Et les éclairs, de même, se produisent selon
plusieurs modes ; en effet, c'est par le frottement et le choc des nuages que
la configuration du feu propre à produire cet effet, lorsqu'elle s'en échappe,
produit l'éclair ; également par l'attisement, sous l'action des vents, de
corps de ce genre arrachés aux nuages, qui disposent l'éclat que l'on voit ;
également par pressurage, si les nuages sont comprimés, soit les uns par les
autres, soit par les vents; également par l'enveloppement de la lumière qui
s'est répandue depuis les astres, car ensuite elle est contractée par le
mouvement des nuages et des vents, et elle s'échappe à travers les nuages ; ou
bien par le filtrage, dû aux nuages, de la lumière la plus fine, et par le
mouvement de cette lumière ; ou encore par l'embrasement du vent, qui se
produit en raison de la forte tension du mouvement et d'un violent enroulement
; aussi par les déchirures des nuages sous l'effet des vents et l'expulsion des
atomes producteurs de feu, qui produisent l'image de l'éclair. Et il sera
facile de voir distinctement cela en suivant bien d'autres modes, si l'on s'en
tient toujours à ce qui apparaît, et si l'on est capable de considérer ensemble
ce qui est semblable. Début
de page
L'éclair précède le tonnerre dans une
disposition nuageuse de ce genre, soit parce qu'en même temps que le vent tombe
sur les nuages, la configuration produisant l'éclair est expulsée, et ensuite
le vent qui est roulé produit ce grondement ; soit, en raison de la chute de
l'un et de l'autre en même temps, l'éclair vient jusqu'à nous grâce à une
vitesse plus soutenue, et le tonnerre arrive avec du retard, comme c'est le cas
pour certaines choses vues de loin, qui produisent des coups.
Il est possible que les foudres se produisent
en raison de réunions de vents en plus grand nombre, d'un puissant enroulement
et d'un embrasement, et d'une déchirure d'une partie suivie d'une expulsion de
celle-ci plus puissante encore, en direction des lieux inférieurs - la
déchirure survient parce que les lieux attenants sont plus denses, en raison du
foulage des nuages ; aussi en raison du feu comprimé qui est expulsé, comme il
est possible aussi que le tonnerre se produise, lorsqu'il est devenu plus
important, que le vent l'a puissamment alimenté et qu'il a rompu le nuage, du
fait qu'il ne peut se retirer dans les lieux attenants, à cause du foulage (le
plus souvent contre une montagne élevée, sur laquelle les foudres tombent avant
tout), qui se fait toujours entre les nuages. Et il est possible que les
foudres se produisent selon bien d'autres modes ; que seulement soit banni le
mythe ! Et il sera banni si l'on procède à des inférences sur ce qui n'apparaît
pas, en s'accordant correctement avec ce qui apparaît.
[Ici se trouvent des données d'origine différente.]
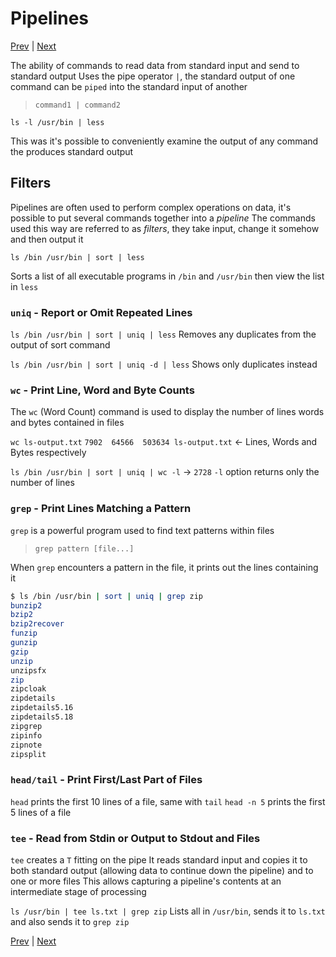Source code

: # Pipelines

[Prev](Redirection.md) | [Next](SeeingTheWorldAsTheShellSeesIt.md)

The ability of commands to read data from standard input and send to standard output
Uses the pipe operator `|`, the standard output of one command can be `piped` into the standard input of another

> `command1 | command2`

`ls -l /usr/bin | less`

This was it's possible to conveniently examine the output of any command the produces standard output

## Filters

Pipelines are often used to perform complex operations on data, it's possible to put several commands together into a *pipeline*
The commands used this way are referred to as *filters*, they take input, change it somehow and then output it

`ls /bin /usr/bin | sort | less`

Sorts a list of all executable programs in `/bin` and `/usr/bin` then view the list in `less`

### `uniq` - Report or Omit Repeated Lines

`ls /bin /usr/bin | sort | uniq | less`
Removes any duplicates from the output of sort command

`ls /bin /usr/bin | sort | uniq -d | less`
Shows only duplicates instead

### `wc` - Print Line, Word and Byte Counts

The `wc` (Word Count) command is used to display the number of lines words and bytes contained in files

`wc ls-output.txt`
`7902  64566  503634 ls-output.txt` <- Lines, Words and Bytes respectively

`ls /bin /usr/bin | sort | uniq | wc -l` -> `2728`
`-l` option returns only the number of lines

### `grep` - Print Lines Matching a Pattern

`grep` is a powerful program used to find text patterns within files

> `grep pattern [file...]`

When `grep` encounters a pattern in the file, it prints out the lines containing it

```bash
$ ls /bin /usr/bin | sort | uniq | grep zip
bunzip2
bzip2
bzip2recover
funzip
gunzip
gzip
unzip
unzipsfx
zip
zipcloak
zipdetails
zipdetails5.16
zipdetails5.18
zipgrep
zipinfo
zipnote
zipsplit
```

### `head/tail` - Print First/Last Part of Files

`head` prints the first 10 lines of a file, same with `tail`
`head -n 5` prints the first 5 lines of a file

### `tee` - Read from Stdin or Output to Stdout and Files

`tee` creates a `T` fitting on the pipe
It reads standard input and copies it to both standard output (allowing data to continue down the pipeline) and to one or more files
This allows capturing a pipeline's contents at an intermediate stage of processing

`ls /usr/bin | tee ls.txt | grep zip`
Lists all in `/usr/bin`, sends it to `ls.txt` and also sends it to `grep zip`

[Prev](Redirection.md) | [Next](SeeingTheWorldAsTheShellSeesIt.md)
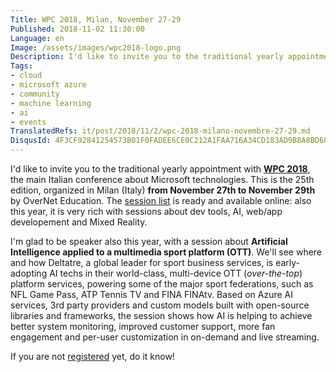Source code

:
 ```yaml
---
Title: WPC 2018, Milan, November 27-29
Published: 2018-11-02 11:30:00
Language: en
Image: /assets/images/wpc2018-logo.png
Description: I'd like to invite you to the traditional yearly appointment with WPC 2018, the main Italian conference about Microsoft technologies. This is the 25th edition, organized in Milan (Italy) from November 27th to November 29th by OverNet Education. The session list is ready and available online; also this year, it is very rich with sessions about dev tools, AI, web/app developement and Mixed Reality.
Tags:
- cloud
- microsoft azure
- community
- machine learning
- ai
- events
TranslatedRefs: it/post/2018/11/2/wpc-2018-milano-novembre-27-29.md
DisqusId: 4F3CF92841254573B01F0FADEE6CE0C212A1FAA716A34CD183AD9B8A8BD68C25
---
```

I'd like to invite you to the traditional yearly appointment with **<a href="https://www.wpc2018.it/cms/it-IT/Home" target="_blank">WPC 2018</a>**, the main Italian conference about Microsoft technologies. This is the 25th edition, organized in Milan (Italy) **from November 27th to November 29th** by OverNet Education. The <a href="https://www.wpc2018.it/cms/it-IT/Sessioni" target="_blank">session list</a> is ready and available online: also this year, it is very rich with sessions about dev tools, AI, web/app developement and Mixed Reality.

I'm glad to be speaker also this year, with a session about **Artificial Intelligence applied to a multimedia sport platform (OTT)**. We'll see where and how Deltatre, a global leader for sport business services, is early-adopting AI techs in their world-class, multi-device OTT (*over-the-top*) platform services, powering some of the major sport federations, such as NFL Game Pass, ATP Tennis TV and FINA FINAtv. Based on Azure AI services, 3rd party providers and custom models built with open-source libraries and frameworks, the session shows how AI is helping to achieve better system monitoring, improved customer support, more fan engagement and per-user customization in on-demand and live streaming.

If you are not <a href="https://www.wpc2018.it/cms/it-IT/RegistrationPage" target="_blank">registered</a> yet, do it know!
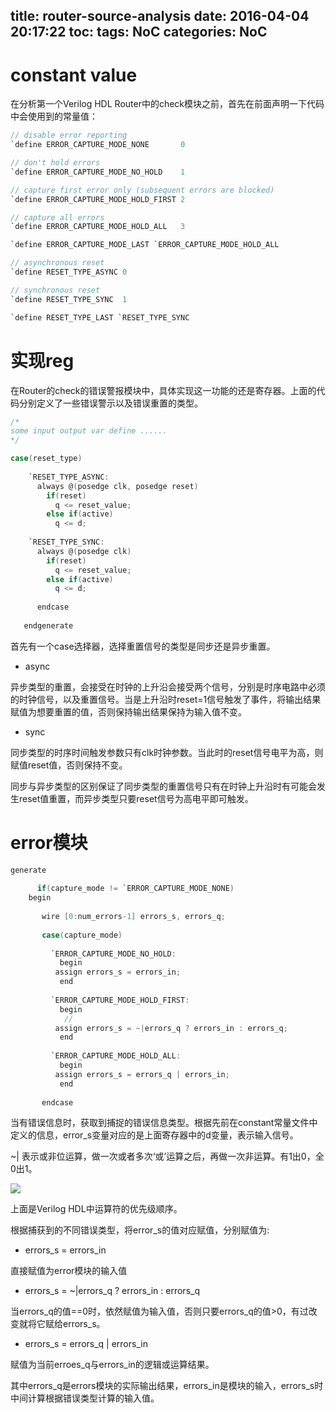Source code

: title: router-source-analysis
date: 2016-04-04 20:17:22
toc: 
tags: NoC
categories: NoC
---

# constant value #

在分析第一个Verilog HDL Router中的check模块之前，首先在前面声明一下代码中会使用到的常量值：

```C
// disable error reporting
`define ERROR_CAPTURE_MODE_NONE       0

// don't hold errors
`define ERROR_CAPTURE_MODE_NO_HOLD    1

// capture first error only (subsequent errors are blocked) 
`define ERROR_CAPTURE_MODE_HOLD_FIRST 2

// capture all errors 
`define ERROR_CAPTURE_MODE_HOLD_ALL   3

`define ERROR_CAPTURE_MODE_LAST `ERROR_CAPTURE_MODE_HOLD_ALL

// asynchronous reset
`define RESET_TYPE_ASYNC 0

// synchronous reset
`define RESET_TYPE_SYNC  1

`define RESET_TYPE_LAST `RESET_TYPE_SYNC
```

# 实现reg #

在Router的check的错误警报模块中，具体实现这一功能的还是寄存器。上面的代码分别定义了一些错误警示以及错误重置的类型。<!--more-->

```C
/*
some input output var define ......
*/

case(reset_type)
	
	`RESET_TYPE_ASYNC:
	  always @(posedge clk, posedge reset)
	    if(reset)
	      q <= reset_value;
	    else if(active)
	      q <= d;
	
	`RESET_TYPE_SYNC:
	  always @(posedge clk)
	    if(reset)
	      q <= reset_value;
	    else if(active)
	      q <= d;
	
      endcase 
      
   endgenerate
```
首先有一个case选择器，选择重置信号的类型是同步还是异步重置。

- async

异步类型的重置，会接受在时钟的上升沿会接受两个信号，分别是时序电路中必须的时钟信号，以及重置信号。当是上升沿时reset=1信号触发了事件，将输出结果赋值为想要重置的值，否则保持输出结果保持为输入值不变。

- sync

同步类型的时序时间触发参数只有clk时钟参数。当此时的reset信号电平为高，则赋值reset值，否则保持不变。

同步与异步类型的区别保证了同步类型的重置信号只有在时钟上升沿时有可能会发生reset值重置，而异步类型只要reset信号为高电平即可触发。

# error模块 #

```C
generate
      
      if(capture_mode != `ERROR_CAPTURE_MODE_NONE)
	begin
	   
	   wire [0:num_errors-1] errors_s, errors_q;
	   
	   case(capture_mode)
	     
	     `ERROR_CAPTURE_MODE_NO_HOLD:
	       begin
		  assign errors_s = errors_in;
	       end
	     
	     `ERROR_CAPTURE_MODE_HOLD_FIRST:
	       begin
			//
		  assign errors_s = ~|errors_q ? errors_in : errors_q;
	       end
	     
	     `ERROR_CAPTURE_MODE_HOLD_ALL:
	       begin
		  assign errors_s = errors_q | errors_in;
	       end
	     
	   endcase
```

当有错误信息时，获取到捕捉的错误信息类型。根据先前在constant常量文件中定义的信息，error_s变量对应的是上面寄存器中的d变量，表示输入信号。

~| 表示或非位运算，做一次或者多次‘或’运算之后，再做一次非运算。有1出0，全0出1。

![](http://imgtec.eetrend.com/sites/imgtec.eetrend.com/files/201408/blog/3177-6309-6.jpg)

上面是Verilog HDL中运算符的优先级顺序。

根据捕获到的不同错误类型，将error_s的值对应赋值，分别赋值为:

- errors_s = errors_in

直接赋值为error模块的输入值

- errors_s = ~|errors_q ? errors_in : errors_q

当errors_q的值==0时，依然赋值为输入值，否则只要errors_q的值>0，有过改变就将它赋给errors_s。

- errors_s = errors_q | errors_in

赋值为当前erroes_q与errors_in的逻辑或运算结果。

其中errors_q是errors模块的实际输出结果，errors_in是模块的输入，errors_s时中间计算根据错误类型计算的输入值。

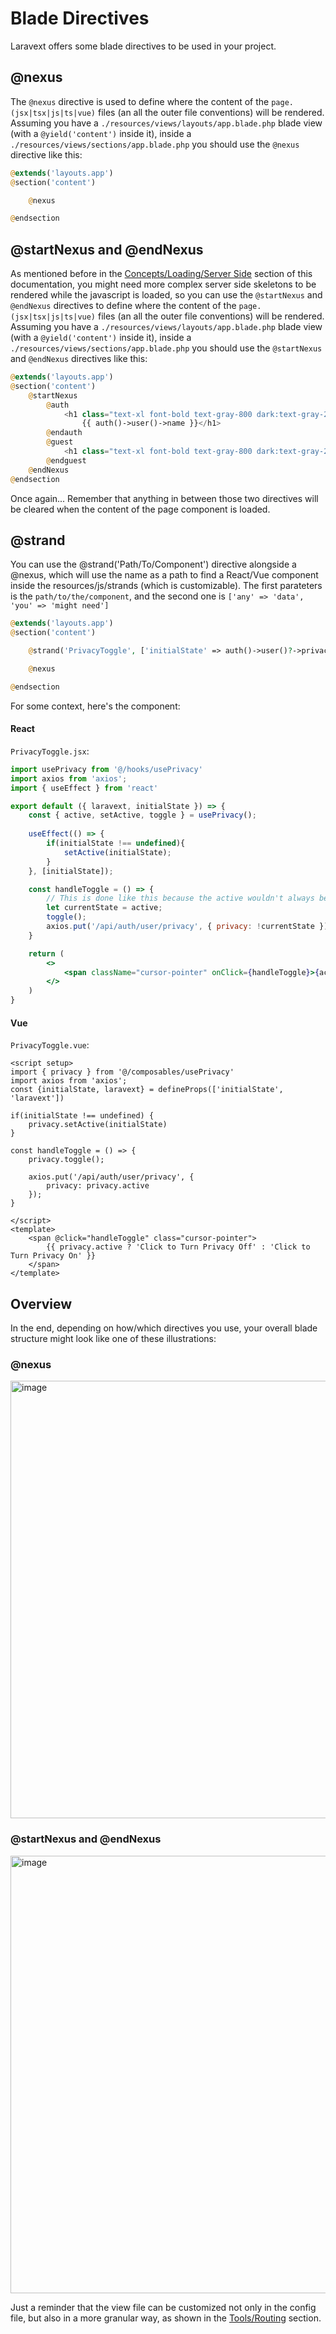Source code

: # Blade Directives 

Laravext offers some blade directives to be used in your project.

## @nexus

The `@nexus` directive is used to define where the content of the `page.(jsx|tsx|js|ts|vue)` files (an all the outer file conventions) will be rendered. Assuming you have a `./resources/views/layouts/app.blade.php` blade view (with a `@yield('content')` inside it), inside a `./resources/views/sections/app.blade.php` you should use the `@nexus` directive like this:

```php
@extends('layouts.app')
@section('content')

    @nexus

@endsection
```

## @startNexus and @endNexus

As mentioned before in the [Concepts/Loading/Server Side](/concepts/file-conventions?id=server-side-blade-template) section of this documentation, you might need more complex server side skeletons to be rendered while the javascript is loaded, so you can use the `@startNexus` and `@endNexus` directives to define where the content of the `page.(jsx|tsx|js|ts|vue)` files (an all the outer file conventions) will be rendered. Assuming you have a `./resources/views/layouts/app.blade.php` blade view (with a `@yield('content')` inside it), inside a `./resources/views/sections/app.blade.php` you should use the `@startNexus` and `@endNexus` directives like this:

```php
@extends('layouts.app')
@section('content')
    @startNexus
        @auth
            <h1 class="text-xl font-bold text-gray-800 dark:text-gray-200">Welcome back,
                {{ auth()->user()->name }}</h1>
        @endauth
        @guest
            <h1 class="text-xl font-bold text-gray-800 dark:text-gray-200">Welcome, stranger</h1>
        @endguest
    @endNexus
@endsection
```

Once again... Remember that anything in between those two directives will be cleared when the content of the page component is loaded.

## @strand

You can use the @strand('Path/To/Component') directive alongside a @nexus, which will use the name as a path to find a React/Vue component inside the resources/js/strands (which is customizable). The first parateters is the `path/to/the/component`, and the second one is `['any' => 'data', 'you' => 'might need']`

```php
@extends('layouts.app')
@section('content')

    @strand('PrivacyToggle', ['initialState' => auth()->user()?->privacy ?? false])

    @nexus

@endsection
```

For some context, here's the component:

<!-- tabs:start -->

#### **React**

`PrivacyToggle.jsx`:

```jsx
import usePrivacy from '@/hooks/usePrivacy'
import axios from 'axios';
import { useEffect } from 'react'

export default ({ laravext, initialState }) => {
    const { active, setActive, toggle } = usePrivacy();
    
    useEffect(() => {
        if(initialState !== undefined){
            setActive(initialState);
        }
    }, [initialState]);

    const handleToggle = () => {
        // This is done like this because the active wouldn't always be updated immediately
        let currentState = active;
        toggle();
        axios.put('/api/auth/user/privacy', { privacy: !currentState })
    }

    return (
        <>
            <span className="cursor-pointer" onClick={handleToggle}>{active ? 'Click to Turn Privacy Off' : 'Click to Turn Privacy On'}</span>
        </>
    )
}
```

#### **Vue**

`PrivacyToggle.vue`:

```vue
<script setup>
import { privacy } from '@/composables/usePrivacy'
import axios from 'axios';
const {initialState, laravext} = defineProps(['initialState', 'laravext'])

if(initialState !== undefined) {
    privacy.setActive(initialState)
}

const handleToggle = () => {
    privacy.toggle();

    axios.put('/api/auth/user/privacy', {
        privacy: privacy.active
    });
}

</script>
<template>
    <span @click="handleToggle" class="cursor-pointer">
        {{ privacy.active ? 'Click to Turn Privacy Off' : 'Click to Turn Privacy On' }}
    </span>
</template>
```

<!-- tabs:end -->


## Overview 

In the end, depending on how/which directives you use, your overall blade structure might look like one of these illustrations:

### @nexus
<a
href="/../images/illustrations/nexus-inside-section-inside-layout.jpg" target="_blank">
<img src="/../images/illustrations/nexus-inside-section-inside-layout.jpg" alt="image" style="width: 700px"/>
</a>

### @startNexus and @endNexus
<a
href="/../images/illustrations/start-and-end-nexus-inside-section-inside-layout.jpg" target="_blank">
<img src="/../images/illustrations/start-and-end-nexus-inside-section-inside-layout.jpg" alt="image" style="width: 700px"/>
</a>

Just a reminder that the view file can be customized not only in the config file, but also in a more granular way, as shown in the [Tools/Routing](/tools/routing) section.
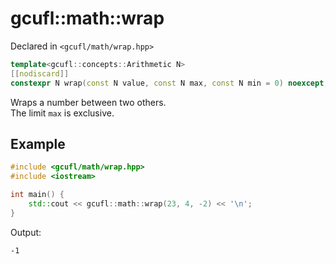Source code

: # gcufl::math::wrap
Declared in `<gcufl/math/wrap.hpp>`
```cpp
template<gcufl::concepts::Arithmetic N>
[[nodiscard]]
constexpr N wrap(const N value, const N max, const N min = 0) noexcept;
```
Wraps a number between two others.
<br/>
The limit `max` is exclusive.
## Example
```cpp
#include <gcufl/math/wrap.hpp>
#include <iostream>

int main() {
	std::cout << gcufl::math::wrap(23, 4, -2) << '\n';
}
```
Output:
```
-1
```
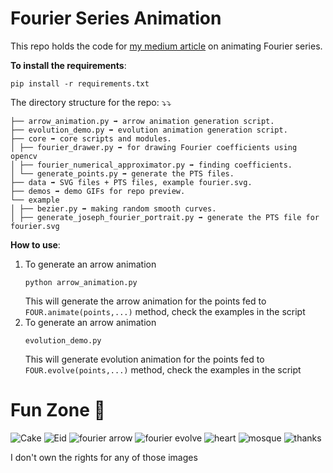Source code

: # Fourier Series Animation 
This repo holds the code for [my medium article](www.go.om) on animating Fourier series.

**To install the requirements**:
```
pip install -r requirements.txt
```
The directory structure for the repo: ⤵⤵
```
├── arrow_animation.py ➡ arrow animation generation script.
├── evolution_demo.py ➡ evolution animation generation script.
├── core ➡ core scripts and modules.
│ ├── fourier_drawer.py ➡ for drawing Fourier coefficients using opencv
│ ├── fourier_numerical_approximator.py ➡ finding coefficients.
│ └── generate_points.py ➡ generate the PTS files.
├── data ➡ SVG files + PTS files, example fourier.svg.
├── demos ➡ demo GIFs for repo preview.
└── example
│ ├── bezier.py ➡ making random smooth curves.
│ ├── generate_joseph_fourier_portrait.py ➡ generate the PTS file for fourier.svg
```

**How to use**:
1. To generate an arrow animation  
    ```
    python arrow_animation.py
    ```
    This will generate the arrow animation for the points fed to ```FOUR.animate(points,...)``` method, check the examples in the script
2. To generate an arrow animation  
    ```
    evolution_demo.py
    ```
    This will generate evolution animation for the points fed to ```FOUR.evolve(points,...)``` method, check the examples in the script

# Fun Zone 🤖
![Cake](https://github.com/mohammed-elkomy/fourier-anim-python/blob/main/demos/cake.gif)
![Eid](https://github.com/mohammed-elkomy/fourier-anim-python/blob/main/demos/eid.gif)
![fourier arrow](https://github.com/mohammed-elkomy/fourier-anim-python/blob/main/demos/fourier%20arrow.gif)
![fourier evolve](https://github.com/mohammed-elkomy/fourier-anim-python/blob/main/demos/fourier%20evolve.gif)
![heart](https://github.com/mohammed-elkomy/fourier-anim-python/blob/main/demos/heart.gif)
![mosque](https://github.com/mohammed-elkomy/fourier-anim-python/blob/main/demos/mosque.gif)
![thanks](https://github.com/mohammed-elkomy/fourier-anim-python/blob/main/demos/thanks.gif)

I don't own the rights for any of those images
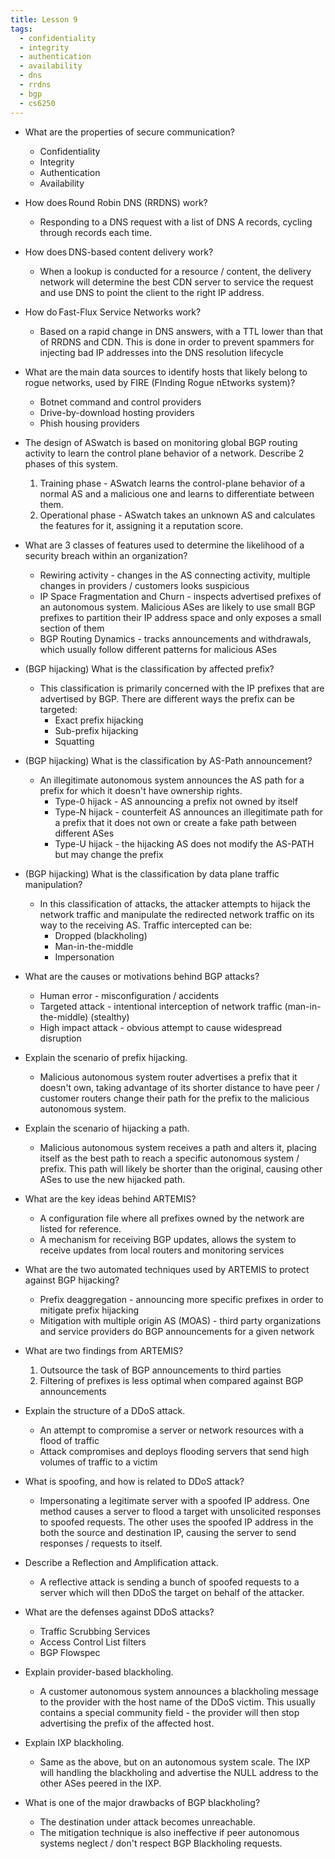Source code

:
 ```yaml
---
title: Lesson 9
tags:
  - confidentiality
  - integrity
  - authentication
  - availability
  - dns
  - rrdns
  - bgp
  - cs6250
---
```


- What are the properties of secure communication?

  - Confidentiality
  - Integrity
  - Authentication
  - Availability

- How does Round Robin DNS (RRDNS) work?

  - Responding to a DNS request with a list of DNS A records, cycling through records each time.

- How does DNS-based content delivery work?

  - When a lookup is conducted for a resource / content, the delivery network will determine the
    best CDN server to service the request and use DNS to point the client to the right IP address.

- How do Fast-Flux Service Networks work?

  - Based on a rapid change in DNS answers, with a TTL lower than that of RRDNS and CDN. This is
    done in order to prevent spammers for injecting bad IP addresses into the DNS resolution
    lifecycle

- What are the main data sources to identify hosts that likely belong to rogue networks, used by
  FIRE (FInding Rogue nEtworks system)?

  - Botnet command and control providers
  - Drive-by-download hosting providers
  - Phish housing providers

- The design of ASwatch is based on monitoring global BGP routing activity to learn the control
  plane behavior of a network. Describe 2 phases of this system.

  1. Training phase - ASwatch learns the control-plane behavior of a normal AS and a malicious one
     and learns to differentiate between them.
  2. Operational phase - ASwatch takes an unknown AS and calculates the features for it, assigning
     it a reputation score.

- What are 3 classes of features used to determine the likelihood of a security breach within an
  organization?

  - Rewiring activity - changes in the AS connecting activity, multiple changes in providers /
    customers looks suspicious
  - IP Space Fragmentation and Churn - inspects advertised prefixes of an autonomous system.
    Malicious ASes are likely to use small BGP prefixes to partition their IP address space and only
    exposes a small section of them
  - BGP Routing Dynamics - tracks announcements and withdrawals, which usually follow different
    patterns for malicious ASes

- (BGP hijacking) What is the classification by affected prefix?

  - This classification is primarily concerned with the IP prefixes that are advertised by BGP.
    There are different ways the prefix can be targeted:
    - Exact prefix hijacking
    - Sub-prefix hijacking
    - Squatting

- (BGP hijacking) What is the classification by AS-Path announcement?

  - An illegitimate autonomous system announces the AS path for a prefix for which it doesn't have
    ownership rights.
    - Type-0 hijack - AS announcing a prefix not owned by itself
    - Type-N hijack - counterfeit AS announces an illegitimate path for a prefix that it does not
      own or create a fake path between different ASes
    - Type-U hijack - the hijacking AS does not modify the AS-PATH but may change the prefix

- (BGP hijacking) What is the classification by data plane traffic manipulation?

  - In this classification of attacks, the attacker attempts to hijack the network traffic and
    manipulate the redirected network traffic on its way to the receiving AS. Traffic intercepted
    can be:
    - Dropped (blackholing)
    - Man-in-the-middle
    - Impersonation

- What are the causes or motivations behind BGP attacks?

  - Human error - misconfiguration / accidents
  - Targeted attack - intentional interception of network traffic (man-in-the-middle) (stealthy)
  - High impact attack - obvious attempt to cause widespread disruption

- Explain the scenario of prefix hijacking.

  - Malicious autonomous system router advertises a prefix that it doesn't own, taking advantage of
    its shorter distance to have peer / customer routers change their path for the prefix to the
    malicious autonomous system.

- Explain the scenario of hijacking a path.

  - Malicious autonomous system receives a path and alters it, placing itself as the best path to
    reach a specific autonomous system / prefix. This path will likely be shorter than the original,
    causing other ASes to use the new hijacked path.

- What are the key ideas behind ARTEMIS?

  - A configuration file where all prefixes owned by the network are listed for reference.
  - A mechanism for receiving BGP updates, allows the system to receive updates from local routers
    and monitoring services

- What are the two automated techniques used by ARTEMIS to protect against BGP hijacking?

  - Prefix deaggregation - announcing more specific prefixes in order to mitigate prefix hijacking
  - Mitigation with multiple origin AS (MOAS) - third party organizations and service providers do
    BGP announcements for a given network

- What are two findings from ARTEMIS?

  1. Outsource the task of BGP announcements to third parties
  2. Filtering of prefixes is less optimal when compared against BGP announcements

- Explain the structure of a DDoS attack.

  - An attempt to compromise a server or network resources with a flood of traffic
  - Attack compromises and deploys flooding servers that send high volumes of traffic to a victim

- What is spoofing, and how is related to DDoS attack?

  - Impersonating a legitimate server with a spoofed IP address. One method causes a server to flood
    a target with unsolicited responses to spoofed requests. The other uses the spoofed IP address
    in the both the source and destination IP, causing the server to send responses / requests to
    itself.

- Describe a Reflection and Amplification attack.

  - A reflective attack is sending a bunch of spoofed requests to a server which will then DDoS the
    target on behalf of the attacker.

- What are the defenses against DDoS attacks?

  - Traffic Scrubbing Services
  - Access Control List filters
  - BGP Flowspec

- Explain provider-based blackholing.

  - A customer autonomous system announces a blackholing message to the provider with the host name
    of the DDoS victim. This usually contains a special community field - the provider will then
    stop advertising the prefix of the affected host.

- Explain IXP blackholing.

  - Same as the above, but on an autonomous system scale. The IXP will handling the blackholing and
    advertise the NULL address to the other ASes peered in the IXP.

- What is one of the major drawbacks of BGP blackholing?

  - The destination under attack becomes unreachable.
  - The mitigation technique is also ineffective if peer autonomous systems neglect / don't respect
    BGP Blackholing requests.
Début de page
4° Cyclones, séismes
Il est possible que les cyclones se
produisent d'une part en raison de la descente d'un nuage dans des lieux
inférieurs, qui change de forme en étant poussé par un vent dense, et se trouve
emporté en masse du fait de ce vent abondant, en même temps qu'un vent
extérieur pousse le nuage de proche en proche ; et aussi bien en raison d'une
disposition circulaire du vent, lorsque de l'air se trouve poussé par en haut,
et qu'un fort flux de vent se crée, incapable de s'écouler sur les côtés, à
cause du foulage de l'air tout autour. Et si le cyclone descend jusqu'à la
terre, se forment des tornades, quelle que soit la façon dont leur naissance a
lieu selon le mouvement du vent ; s'il descend jusqu'à la mer, ce sont des
tourbillons qui se constituent.
Il est possible que les séismes se produisent
en raison de l'interception de vent dans la terre, de sa disposition le long de
petites masses de cette dernière, et de son mouvement continu, ce qui provoque
un tremblement dans la terre. Et ce vent, la terre l'embrasse ou bien parce
qu'il vient de l'extérieur, ou bien parce que s'effondrent des fonds intérieurs
qui chassent l'air capturé dans les lieux caverneux de la terre. Et en raison
de la communication même du mouvement par suite de l'effondrement de nombreux
fonds et de leur renvoi en sens inverse, quand ils rencontrent des
concentrations plus fortes de terre - il est possible que se produisent les
séismes. Et il est possible que ces mouvements de la terre se produisent selon
plusieurs autres modes. Début
de page
Il arrive que les vents surviennent
au bout d'un certain temps, lorsqu'un élément étranger s'introduit, régulièrement
et petit à petit, et aussi par le rassemblement d'eau en abondance ; et les
autres vents se produisent, même si ce sont de faibles quantités qui tombent
dans les nombreuses cavités, lorsqu'elles se diffusent.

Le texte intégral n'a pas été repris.